France | France, Cour d'appel de Paris, Pôle 2 - chambre 1, 28 novembre 2012, 11/17490


Grosses délivrées REPUBLIQUE FRANCAISE

aux parties le : AU NOM DU PEUPLE FRANCAIS

COUR D'APPEL DE PARIS

Pôle 2 - Chambre 1

ARRET DU 28 NOVEMBRE 2012

(no 297, 5 pages)

Numéro d'inscription au répertoire général : 11/17490

Décision déférée à la Cour :

jugement du 21 septembre 2011 -Tribunal de Grande Instance de PARIS - RG no 11/08386

APPELANT

Monsieur Maxime X...

...

80000 AMIENS

représenté et assisté de Me Chantal-Rodene BODIN CASALIS avocat au barreau de PARIS (toque : L0066) et de

Me Fiodor RILOV avocat au barreau de PARIS (toque : P 157) SCP NOUVEL RILOV SANTULLI

INTIMEE

ASSEMBLEE NATIONALE représentée par son pr...

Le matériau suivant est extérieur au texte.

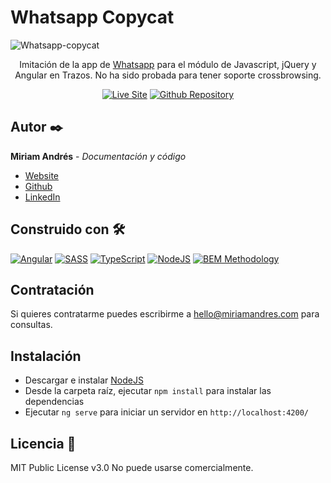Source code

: # Whatsapp Copycat
![Whatsapp-copycat](https://user-images.githubusercontent.com/86624207/153714612-4a29db43-3485-4085-87fa-592f69f0d4f9.png)

<div align="center">
  
  Imitación de la app de [Whatsapp](https://www.whatsapp.com) para el módulo de Javascript, jQuery y Angular en Trazos. No ha sido probada para tener soporte crossbrowsing.

  [![Live Site](https://img.shields.io/static/v1?label=&message=Live%20Site&color=00cbaf&style=for-the-badge)](https://miriandres.github.io/Whatsapp-copycat/)
  [![Github Repository](https://img.shields.io/static/v1?label=&message=Github%20Repository&color=00cbaf&style=for-the-badge&logo=github&logoColor=white)](https://github.com/miriandres/Whatsapp-copycat)
  
</div>

## Autor ✒️
**Miriam Andrés** - *Documentación y código*
* [Website](https://miriamandres.com)
* [Github](https://github.com/miriandres)
* [LinkedIn](www.linkedin.com/in/miriamandresdev)

## Construido con 🛠️
[![Angular](https://img.shields.io/static/v1?label=&message=Angular&color=DD0031&logo=angular&logoColor=white&style=for-the-badge)](https://angular.io/)
[![SASS](https://img.shields.io/static/v1?label=&message=SASS&color=CC6699&logo=sass&logoColor=white&style=for-the-badge)](https://www.typescriptlang.org/)
[![TypeScript](https://img.shields.io/static/v1?label=&message=TypeScript&color=3178C6&logo=typescript&logoColor=white&style=for-the-badge)](https://www.typescriptlang.org/)
[![NodeJS](https://img.shields.io/static/v1?label=&message=NodeJS&color=339933&logo=nodedotjs&logoColor=white&style=for-the-badge)](https://nodejs.org/en/)
[![BEM Methodology](https://img.shields.io/static/v1?label=&message=BEM%20Methodology&color=17A1E6&logo=bem&logoColor=white&style=for-the-badge)](http://getbem.com/)
  
## Contratación
Si quieres contratarme puedes escribirme a hello@miriamandres.com para consultas.

## Instalación 
* Descargar e instalar [NodeJS](https://nodejs.org/en/download/)
* Desde la carpeta raíz, ejecutar `npm install` para instalar las dependencias
* Ejecutar `ng serve` para iniciar un servidor en `http://localhost:4200/`

## Licencia 📄
MIT Public License v3.0
No puede usarse comercialmente.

Grosses délivrées REPUBLIQUE FRANCAISE

aux parties le : AU NOM DU PEUPLE FRANCAIS

COUR D'APPEL DE PARIS

Pôle 2 - Chambre 1

ARRET DU 28 NOVEMBRE 2012

(no 297, 5 pages)

Numéro d'inscription au répertoire général : 11/17490

Décision déférée à la Cour :

jugement du 21 septembre 2011 -Tribunal de Grande Instance de PARIS - RG no 11/08386

APPELANT

Monsieur Maxime X...

...

80000 AMIENS

représenté et assisté de Me Chantal-Rodene BODIN CASALIS avocat au barreau de PARIS (toque : L0066) et de Me Fiodor RILOV avocat au barreau de PARIS (toque : P 157) SCP NOUVEL RILOV SANTULLI

INTIMEE

ASSEMBLEE NATIONALE représentée par son président en exercice

128 rue de l'Université

75355 PARIS 07 SP

représentée et assistée de la SCP GALLAND - VIGNES (Me Philippe GALLAND) avocats au barreau de PARIS (toque : L0010) et de Me Jérôme RIVIERE substituant Me Cyril FERGON de la SELAS ARCOLE avocat au barreau de PARIS (toque : J135)

PARTIE JOINTE

Le MINISTERE PUBLIC

pris en la personne de

Monsieur LE PROCUREUR GÉNÉRAL

près la Cour d'Appel de PARIS

élisant domicile en son parquet

au Palais de Justice

34 Quai des Orfèvres

75001 PARIS

Madame ARRIGHI de CASANOVA, avocat général, a fait connaître ses conclusions écrites.

COMPOSITION DE LA COUR :

L'affaire a été débattue le 21 novembre 2012, en audience publique, le rapport entendu conformément à l'article 785 du code de procédure civile, devant la Cour composée de :

Monsieur Jacques BICHARD, Président

Madame Maguerite-Marie MARION, Conseiller

Madame Dominique GUEGUEN, Conseiller

qui en ont délibéré

Greffier, lors des débats : Madame Noëlle KLEIN

MINISTERE PUBLIC

Madame ARRIGHI de CASANOVA , substitut général a fait connaître ses conclusions écrites.

ARRET :

- contradictoire

- rendu publiquement par Monsieur Jacques BICHARD, Président

- par mise à disposition de l'arrêt au greffe de la Cour, les parties en ayant été préalablement avisées dans les conditions prévues au deuxième alinéa de l'article 450 du code de procédure civile.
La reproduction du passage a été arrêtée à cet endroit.